GATE CITY — The Scott County Commonwealth’s Attorney’s Office is understaffed despite seeing a drastic increase in its circuit court caseload over the first six months of 2012.
According to figures from the Virginia Compensation Board, the Scott office has half of the staff it should.
In fact, Scott County Commonwealth’s Attorney Marcus McClung said his office is fourth on the state’s waiting list for additional positions. In 2009, the office was at 16 on the list.
“They say we are due, if the state will fund it, two prosecutors and two support staff,” McClung said. “So we’re down four positions, which is 97 percent of our office.”
McClung said his office currently funds one prosecutor’s position through revenues generated from fines. Unlike other constitutional offices, no local funding is provided to cover salaries in the commonwealth’s attorney’s office.
McClung said the number of positions a prosecutor’s office has funded is based on figures the Virginia Criminal Sentencing Commission provides to the state’s compensation board.

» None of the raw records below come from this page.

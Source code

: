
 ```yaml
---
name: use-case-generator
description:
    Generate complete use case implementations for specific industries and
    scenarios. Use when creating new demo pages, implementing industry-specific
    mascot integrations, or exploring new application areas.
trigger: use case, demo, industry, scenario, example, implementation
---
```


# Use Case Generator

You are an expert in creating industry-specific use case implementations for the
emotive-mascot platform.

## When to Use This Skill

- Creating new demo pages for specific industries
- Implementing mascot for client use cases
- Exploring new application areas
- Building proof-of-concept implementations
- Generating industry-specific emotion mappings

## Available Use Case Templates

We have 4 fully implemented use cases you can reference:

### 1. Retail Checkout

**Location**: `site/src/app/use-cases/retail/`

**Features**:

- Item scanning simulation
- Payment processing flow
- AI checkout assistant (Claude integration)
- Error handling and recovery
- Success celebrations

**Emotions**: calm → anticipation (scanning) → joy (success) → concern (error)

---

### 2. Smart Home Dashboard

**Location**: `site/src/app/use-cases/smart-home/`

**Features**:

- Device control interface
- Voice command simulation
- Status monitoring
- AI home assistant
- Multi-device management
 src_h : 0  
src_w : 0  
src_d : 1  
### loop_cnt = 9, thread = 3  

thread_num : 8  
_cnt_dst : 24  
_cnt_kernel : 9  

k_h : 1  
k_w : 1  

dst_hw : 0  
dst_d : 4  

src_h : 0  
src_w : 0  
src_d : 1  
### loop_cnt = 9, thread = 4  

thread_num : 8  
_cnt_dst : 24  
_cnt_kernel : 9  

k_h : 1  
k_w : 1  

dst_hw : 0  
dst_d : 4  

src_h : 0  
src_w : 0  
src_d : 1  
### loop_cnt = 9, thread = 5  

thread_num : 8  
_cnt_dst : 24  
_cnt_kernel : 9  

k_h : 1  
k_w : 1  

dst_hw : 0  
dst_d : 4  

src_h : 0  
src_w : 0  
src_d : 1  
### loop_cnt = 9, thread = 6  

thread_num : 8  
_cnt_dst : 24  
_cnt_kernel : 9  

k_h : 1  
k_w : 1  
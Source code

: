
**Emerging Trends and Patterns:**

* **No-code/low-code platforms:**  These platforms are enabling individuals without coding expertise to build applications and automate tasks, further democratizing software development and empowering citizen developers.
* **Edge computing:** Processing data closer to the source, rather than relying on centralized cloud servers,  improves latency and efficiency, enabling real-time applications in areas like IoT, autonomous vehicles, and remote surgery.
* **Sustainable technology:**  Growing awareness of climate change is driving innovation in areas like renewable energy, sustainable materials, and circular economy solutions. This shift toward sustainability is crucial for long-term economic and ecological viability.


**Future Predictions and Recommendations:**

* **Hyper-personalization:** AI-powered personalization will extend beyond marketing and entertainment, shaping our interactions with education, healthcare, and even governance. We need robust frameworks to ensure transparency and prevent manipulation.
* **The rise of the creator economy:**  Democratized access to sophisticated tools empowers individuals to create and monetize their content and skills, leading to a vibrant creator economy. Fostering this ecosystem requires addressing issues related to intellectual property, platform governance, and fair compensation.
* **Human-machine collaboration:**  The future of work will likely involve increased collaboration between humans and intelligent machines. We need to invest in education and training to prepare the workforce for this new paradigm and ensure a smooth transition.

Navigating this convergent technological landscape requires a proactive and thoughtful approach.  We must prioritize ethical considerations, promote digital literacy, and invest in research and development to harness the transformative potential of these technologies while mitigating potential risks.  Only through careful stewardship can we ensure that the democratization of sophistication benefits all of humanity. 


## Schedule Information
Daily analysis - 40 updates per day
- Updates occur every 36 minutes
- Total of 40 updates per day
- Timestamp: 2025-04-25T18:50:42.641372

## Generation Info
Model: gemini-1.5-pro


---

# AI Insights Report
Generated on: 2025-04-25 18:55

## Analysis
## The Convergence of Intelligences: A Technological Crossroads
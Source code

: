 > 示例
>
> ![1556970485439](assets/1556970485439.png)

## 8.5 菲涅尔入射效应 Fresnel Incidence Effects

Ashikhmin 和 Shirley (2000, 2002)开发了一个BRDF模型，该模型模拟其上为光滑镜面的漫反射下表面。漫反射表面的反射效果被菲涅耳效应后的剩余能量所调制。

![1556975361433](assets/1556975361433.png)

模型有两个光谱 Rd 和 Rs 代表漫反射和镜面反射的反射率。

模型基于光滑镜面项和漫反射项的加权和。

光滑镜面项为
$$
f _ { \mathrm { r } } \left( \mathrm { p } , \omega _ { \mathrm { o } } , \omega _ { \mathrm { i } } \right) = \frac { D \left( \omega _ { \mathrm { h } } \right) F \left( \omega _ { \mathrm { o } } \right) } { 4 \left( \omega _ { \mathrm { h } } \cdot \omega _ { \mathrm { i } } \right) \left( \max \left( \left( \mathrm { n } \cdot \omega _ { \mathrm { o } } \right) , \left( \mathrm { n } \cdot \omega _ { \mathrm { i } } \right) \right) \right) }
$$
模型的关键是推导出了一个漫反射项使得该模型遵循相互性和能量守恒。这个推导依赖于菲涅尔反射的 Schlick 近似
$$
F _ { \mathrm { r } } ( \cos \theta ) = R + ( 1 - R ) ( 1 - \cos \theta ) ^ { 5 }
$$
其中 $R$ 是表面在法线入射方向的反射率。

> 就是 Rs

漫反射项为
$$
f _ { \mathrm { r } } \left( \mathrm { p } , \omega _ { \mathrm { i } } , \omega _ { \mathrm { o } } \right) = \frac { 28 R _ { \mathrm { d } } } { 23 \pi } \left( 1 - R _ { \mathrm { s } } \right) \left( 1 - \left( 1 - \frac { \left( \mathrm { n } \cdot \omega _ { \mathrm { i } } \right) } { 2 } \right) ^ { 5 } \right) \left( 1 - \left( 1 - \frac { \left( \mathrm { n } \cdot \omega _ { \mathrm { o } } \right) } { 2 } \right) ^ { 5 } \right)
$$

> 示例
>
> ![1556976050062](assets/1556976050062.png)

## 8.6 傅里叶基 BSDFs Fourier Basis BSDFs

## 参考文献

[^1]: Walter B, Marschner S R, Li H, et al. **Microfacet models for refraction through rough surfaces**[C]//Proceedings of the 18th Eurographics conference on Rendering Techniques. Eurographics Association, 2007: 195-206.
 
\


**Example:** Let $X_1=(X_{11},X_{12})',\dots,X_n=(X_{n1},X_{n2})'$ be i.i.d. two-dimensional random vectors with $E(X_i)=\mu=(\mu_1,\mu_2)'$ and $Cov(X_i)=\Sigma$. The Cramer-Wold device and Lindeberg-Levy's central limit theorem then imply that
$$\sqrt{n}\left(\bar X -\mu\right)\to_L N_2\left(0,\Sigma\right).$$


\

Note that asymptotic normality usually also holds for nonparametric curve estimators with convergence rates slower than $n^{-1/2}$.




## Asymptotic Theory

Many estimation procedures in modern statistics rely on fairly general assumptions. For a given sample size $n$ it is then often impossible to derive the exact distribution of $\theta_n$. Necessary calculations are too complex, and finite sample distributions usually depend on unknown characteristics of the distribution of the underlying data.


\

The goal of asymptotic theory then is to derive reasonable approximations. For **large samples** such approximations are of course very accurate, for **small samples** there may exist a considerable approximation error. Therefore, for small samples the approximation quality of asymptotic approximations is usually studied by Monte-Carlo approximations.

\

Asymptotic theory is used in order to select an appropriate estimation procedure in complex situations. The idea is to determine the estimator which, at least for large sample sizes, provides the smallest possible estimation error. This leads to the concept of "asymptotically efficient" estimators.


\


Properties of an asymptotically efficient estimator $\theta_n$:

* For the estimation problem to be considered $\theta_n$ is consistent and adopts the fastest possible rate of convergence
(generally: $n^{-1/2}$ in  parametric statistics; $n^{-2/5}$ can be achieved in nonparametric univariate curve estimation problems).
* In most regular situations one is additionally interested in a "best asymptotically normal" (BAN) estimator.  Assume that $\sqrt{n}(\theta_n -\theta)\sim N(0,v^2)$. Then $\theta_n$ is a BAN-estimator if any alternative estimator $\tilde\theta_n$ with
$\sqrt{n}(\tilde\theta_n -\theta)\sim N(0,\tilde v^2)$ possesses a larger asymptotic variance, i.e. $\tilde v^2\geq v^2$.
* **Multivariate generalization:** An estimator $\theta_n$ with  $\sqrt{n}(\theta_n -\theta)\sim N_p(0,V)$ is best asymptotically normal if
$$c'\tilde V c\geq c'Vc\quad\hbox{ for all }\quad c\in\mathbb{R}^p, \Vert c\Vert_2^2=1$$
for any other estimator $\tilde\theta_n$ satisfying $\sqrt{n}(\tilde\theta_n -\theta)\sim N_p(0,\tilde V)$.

According to those sentencing commission numbers — which are based on a three-year average of defendants and a three-year average of sentencing events — Scott County maintained an average of 324 for the period covering Fiscal Year 2009 to FY 2011.
McClung said the amount of work his office handles can also be measured by the Virginia Supreme Court’s caseload reporting system.
According to Supreme Court data, which is measured by the number of charges prosecuted, the Scott County Commonwealth’s Attorney’s Office handled a total of 1,832 circuit court cases from January until June 2012. Of those cases, 1,571 were felonies.
McClung said his office only lost 121 felony and misdemeanor cases during that time span, representing a nearly 94 percent success rate for prosecutions.
“These numbers are extraordinary for us,” McClung said. “This tells me that we are winning a very high percentage of our cases.”
McClung said the more than 1,800 charges handled during that six-month span already outpaced the total number of charges his office prosecuted for all of last year.
For the entire 2011 calendar year, the office concluded 1,306 total cases, compared to a total of 1,256 cases concluded from January to December 2010.